Otherwise, I shall kill Edwards in the next day or so.
REF #666-60-937
"A little to the right. No, no! My right!"
The enlisted men hanging the REF SERVICE CLUB sign were certain that it was centered and even, but not surprised that Minmei wasn't satisfied. The club had been her obsession ever since the council had given her the go-ahead. Her headache and her firstborn, all wrapped up in one.
Minmei tried to be patient and remind herself that the techs had volunteered their own time to help. But the sign was just about the last thing to take care of; the club would open that night. And she had been through a lot to see her dream come true. But soon-in hours-she would be standing under the spotlights again, singing out to the dim sea of faces, making contact with fellow Human beings in the only way that had ever been possible for her, really…

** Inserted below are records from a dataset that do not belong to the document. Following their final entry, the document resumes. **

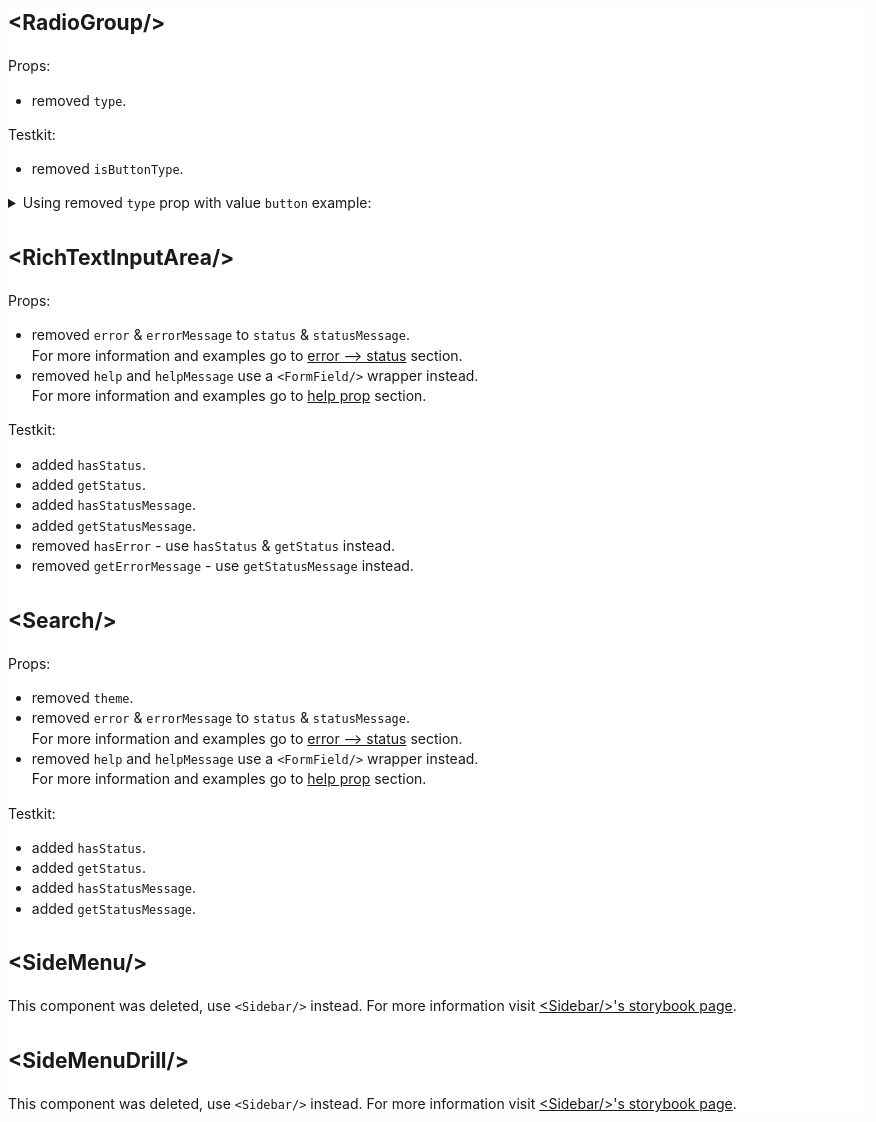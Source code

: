 ## \<RadioGroup/>

Props:
- removed `type`.

Testkit:
- removed `isButtonType`.

<details><summary>Using removed <code>type</code> prop with value <code>button</code> example:</summary></details>

## \<RichTextInputArea/>

Props:
- removed `error` & `errorMessage` to `status` & `statusMessage`. <br/>
  For more information and examples go to [error --> status](#error--errormessage----status--statusmessage) section.
- removed `help` and `helpMessage` use a `<FormField/>` wrapper instead. <br/>
  For more information and examples go to [help prop](#help-prop) section.

Testkit:
- added `hasStatus`.
- added `getStatus`.
- added `hasStatusMessage`.
- added `getStatusMessage`.
- removed `hasError` - use `hasStatus` & `getStatus` instead.
- removed `getErrorMessage` - use `getStatusMessage` instead.

## \<Search/>

Props:
- removed `theme`.
- removed `error` & `errorMessage` to `status` & `statusMessage`. <br/>
  For more information and examples go to [error --> status](#error--errormessage----status--statusmessage) section.
- removed `help` and `helpMessage` use a `<FormField/>` wrapper instead. <br/>
  For more information and examples go to [help prop](#help-prop) section.

Testkit:
- added `hasStatus`.
- added `getStatus`.
- added `hasStatusMessage`.
- added `getStatusMessage`.

## \<SideMenu/>
This component was deleted, use `<Sidebar/>` instead.
For more information visit [\<Sidebar/>'s storybook page](https://wix-style-react.now.sh/?path=/story/components-api-components--sidebar).

## \<SideMenuDrill/>
This component was deleted, use `<Sidebar/>` instead.
For more information visit [\<Sidebar/>'s storybook page](https://wix-style-react.now.sh/?path=/story/components-api-components--sidebar).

Speaking of ongoing problems-General Edwards's military limo pulled up right behind her, almost tickling her bottom with one of the flags mounted on its front fenders.

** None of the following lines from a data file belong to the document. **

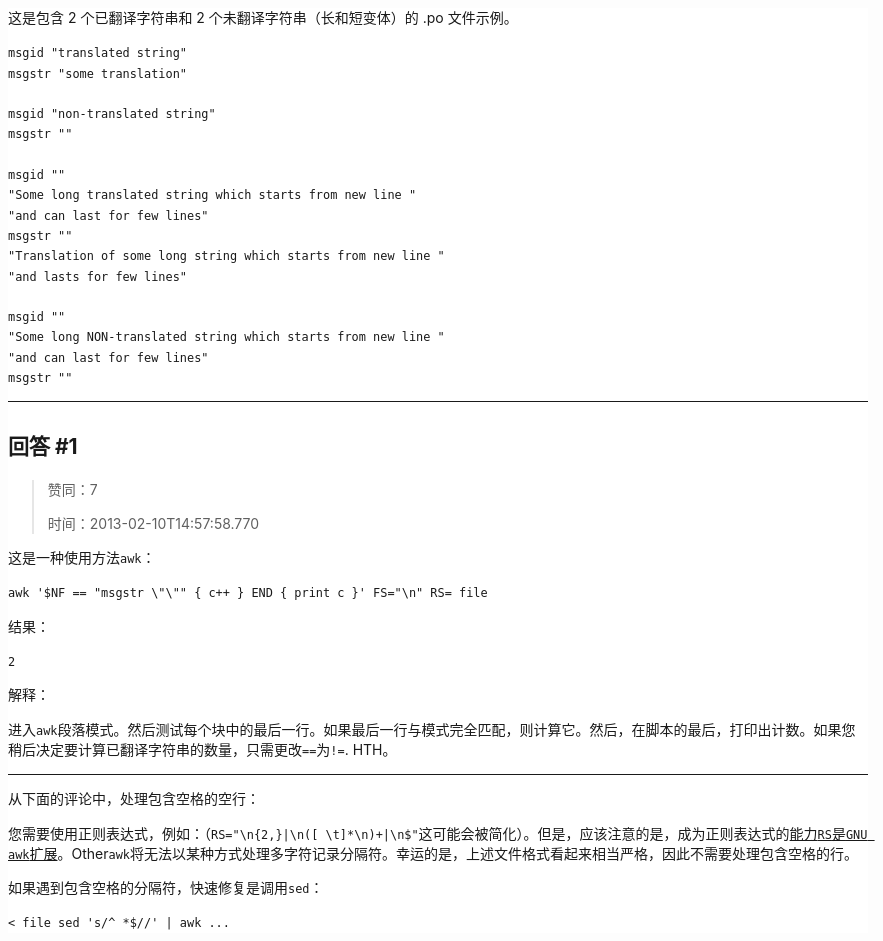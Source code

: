 这是包含 2 个已翻译字符串和 2 个未翻译字符串（长和短变体）的 .po 文件示例。

```
msgid "translated string"
msgstr "some translation"

msgid "non-translated string"
msgstr ""

msgid ""
"Some long translated string which starts from new line "
"and can last for few lines"
msgstr ""
"Translation of some long string which starts from new line "
"and lasts for few lines"

msgid ""
"Some long NON-translated string which starts from new line "
"and can last for few lines"
msgstr "" 
```

* * *

## 回答 #1

> 赞同：7
> 
> 时间：2013-02-10T14:57:58.770

这是一种使用方法`awk`：

```
awk '$NF == "msgstr \"\"" { c++ } END { print c }' FS="\n" RS= file 
```

结果：

```
2 
```

解释：

进入`awk`段落模式。然后测试每个块中的最后一行。如果最后一行与模式完全匹配，则计算它。然后，在脚本的最后，打印出计数。如果您稍后决定要计算已翻译字符串的数量，只需更改`==`为`!=`. HTH。

* * *

从下面的评论中，处理包含空格的空行：

您需要使用正则表达式，例如：（`RS="\n{2,}|\n([ \t]*\n)+|\n$"`这可能会被简化）。但是，应该注意的是，成为正则表达式的[能力`RS`是`GNU awk`扩展](http://www.delorie.com/gnu/docs/gawk/gawk_116.html)。Other`awk`将无法以某种方式处理多字符记录分隔符。幸运的是，上述文件格式看起来相当严格，因此不需要处理包含空格的行。

如果遇到包含空格的分隔符，快速修复是调用`sed`：

```
< file sed 's/^ *$//' | awk ... 
```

Edwards, in a rear seat bigger than some living quarters, lowered his window with the touch of a button. "How's our nightingale's cage coming along?"
She wished he would stop talking like that, but Minmei knew she was walking a fine line again.
Offending him would no doubt make him withdraw his support from the project, and that might very well be the end of things.
On the other hand, she didn't know how much longer she could keep him at bay. Since that very first interview he had kept her on the defensive, and Minmei was running out of excuses-why she couldn't have dinner with him, give a private recital for him, attend a diplomatic function on his arm, or take any one of a dozen other first steps on a path that ended at his bedside.
"Top drawer, sir, as you can see. The doors open at 2000 hours SDF time." She saw a flicker of frown cross the exposed half of his face; she still wasn't using his first name.
Edwards pressed another button and the door lifted out of the way, brushing against her.
Minmei started for the club entrance as if she had something to do, but he caught up with her in moments.
The volunteer techs watched the two enter the club, looked at one another, then began fixing the sign into place.
Edwards took her elbow as if to assist her through the doorway, but in reality he was simply grabbing her-was just barely restraining himself from shaking her. He swept a hand at the club's main lounge-the stage and tables and chairs.